Misteri Kasus Kematian Puluhan Kucing di Pulau Kucing

JAKARTA - Polisi Jepang sedang menginvestigasi kasus kematian kucing secara misterius di Umashima. Pulau itu dikenal sebagai rumahnya para kucing karena populasinya yang banyak. Penelusuran tersebut mengarah kepada dugaan pria tua yang sengaja membawa makanan beracun.

Pulau kecil Umashima yang jaraknya sekitar 10 km dari pelabuhan Kokura di Kyushu utara santer diperbincangkan karena banyak dihuni oleh kucing daripada manusia. Mengutip SCMP, pulau itu dihuni sebanyak 30 manusia dan sekitar 100 kucing yang semuanya bebas berkeliaran. 

Belakangan ini Pulau Umashima dan Aoshima yang letaknya berdekatan menjadi tempat yang ramai dikunjungi wisatawan karena memiliki populasi kucing yang tinggi. Tempat ini sangat populer di media sosial karena Instagrammable.

Kasus kematian kucing secara misterius pertama kali dilaporkan pada September 2017. Jumlah kucing berkurang sekitar 30 ekor dalam dua tahun kemudian. 

LSM pelindung hewan yang berbasis di Fukuoka, SCAT, turut serta mencari tahu sebab kematian kucing, setelah sekitar 40 kucing ditemukan mati. Mereka menerima banyak laporan adanya temuan ikan dengan warna kebiruan bergeletakan di sekitar pulau. 

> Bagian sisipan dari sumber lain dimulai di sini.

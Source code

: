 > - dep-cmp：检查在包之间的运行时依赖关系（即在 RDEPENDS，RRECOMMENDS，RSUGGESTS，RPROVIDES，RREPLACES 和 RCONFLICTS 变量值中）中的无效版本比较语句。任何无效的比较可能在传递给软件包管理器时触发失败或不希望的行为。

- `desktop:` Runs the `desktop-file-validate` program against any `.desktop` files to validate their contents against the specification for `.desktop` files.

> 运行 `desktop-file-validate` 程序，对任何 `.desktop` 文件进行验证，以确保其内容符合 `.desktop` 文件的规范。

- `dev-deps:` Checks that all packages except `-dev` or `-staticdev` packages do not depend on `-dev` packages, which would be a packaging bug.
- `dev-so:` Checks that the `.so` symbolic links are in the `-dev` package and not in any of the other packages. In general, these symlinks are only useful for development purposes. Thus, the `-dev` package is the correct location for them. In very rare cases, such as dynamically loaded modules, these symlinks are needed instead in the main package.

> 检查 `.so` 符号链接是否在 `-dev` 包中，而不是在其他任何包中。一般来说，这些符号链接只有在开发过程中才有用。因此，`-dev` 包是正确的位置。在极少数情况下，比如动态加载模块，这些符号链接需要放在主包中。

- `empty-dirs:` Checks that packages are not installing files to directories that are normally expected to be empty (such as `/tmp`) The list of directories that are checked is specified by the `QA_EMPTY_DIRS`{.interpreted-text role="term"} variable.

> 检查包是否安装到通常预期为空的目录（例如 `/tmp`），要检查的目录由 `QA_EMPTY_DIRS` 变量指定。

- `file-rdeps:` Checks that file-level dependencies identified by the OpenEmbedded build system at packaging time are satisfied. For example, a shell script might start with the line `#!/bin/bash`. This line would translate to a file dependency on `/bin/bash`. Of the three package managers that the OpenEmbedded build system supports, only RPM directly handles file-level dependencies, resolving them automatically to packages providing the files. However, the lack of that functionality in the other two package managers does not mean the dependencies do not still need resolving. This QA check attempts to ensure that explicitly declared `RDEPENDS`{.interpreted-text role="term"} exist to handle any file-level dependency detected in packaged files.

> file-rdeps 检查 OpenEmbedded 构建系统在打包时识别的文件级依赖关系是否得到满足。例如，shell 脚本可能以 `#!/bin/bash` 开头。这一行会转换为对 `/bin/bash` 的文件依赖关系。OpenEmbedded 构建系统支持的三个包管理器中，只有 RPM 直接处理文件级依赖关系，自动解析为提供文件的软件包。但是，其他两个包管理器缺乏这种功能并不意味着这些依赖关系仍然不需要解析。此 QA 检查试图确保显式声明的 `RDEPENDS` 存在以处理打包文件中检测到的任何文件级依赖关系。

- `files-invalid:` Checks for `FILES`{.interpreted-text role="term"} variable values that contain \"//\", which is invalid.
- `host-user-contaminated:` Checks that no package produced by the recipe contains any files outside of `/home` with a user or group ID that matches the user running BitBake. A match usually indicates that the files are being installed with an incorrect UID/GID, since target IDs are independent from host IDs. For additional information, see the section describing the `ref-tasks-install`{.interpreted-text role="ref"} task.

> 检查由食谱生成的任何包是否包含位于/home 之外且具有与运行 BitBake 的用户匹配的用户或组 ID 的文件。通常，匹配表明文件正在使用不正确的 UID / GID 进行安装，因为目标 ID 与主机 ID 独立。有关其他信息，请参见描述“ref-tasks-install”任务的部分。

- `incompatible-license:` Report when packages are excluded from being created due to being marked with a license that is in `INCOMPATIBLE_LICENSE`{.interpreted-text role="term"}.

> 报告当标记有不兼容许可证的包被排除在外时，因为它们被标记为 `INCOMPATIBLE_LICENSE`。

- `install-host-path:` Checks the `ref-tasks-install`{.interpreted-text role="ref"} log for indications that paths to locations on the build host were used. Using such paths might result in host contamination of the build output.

Menurut temuan SCATD, diduga kucing yang memakan ikan tersebut langsung pingsan dan mulutnya berbusa sebelum mati. Laporan serupa juga datang dari LSM yang bergerak di bidang yang sama bernama Taisetsuna Nekotachi. Mereka lalu melaporkan temuannya kepada polisi setempat Oktober lalu.

Perlahan tapi pasti misteri kematian kucing mulai terungkap. Investigasi dari seorang wartawan surat kabar The Mainichi melihat ada seorang pria tua mengeluarkan makanan. Ia lantas mewawancara orang tersebut. 

Menurut laporannya, pria yang diketahui berusia 80 tahun itu sengaja meninggalkan makanan beracun untuk membunuh burung gagak. Pria yang berasal dari kota Kitakyushu itu membantah bahwa ia memberikan makanan itu untuk kucing. 

Sementara itu polisi sudah memberikan laporan kasus ini ke jaksa pada 5 Juni dan pria tua itu diperkirakan akan didakwa melanggar sejumlah peraturan perlindungan hewan. "Undang-undang perlindungan hewan yang direvisi mulai berlaku pada 1 Juni dengan hukuman yang lebih berat," kata direktur SCAT Sachie Yamazaki kepada The Mainichi.

"Saya berharap konsekuensi dari kasus ini akan mencegahan lebih banyak pelaku kejahatan kepada hewan," kata Yamazaki.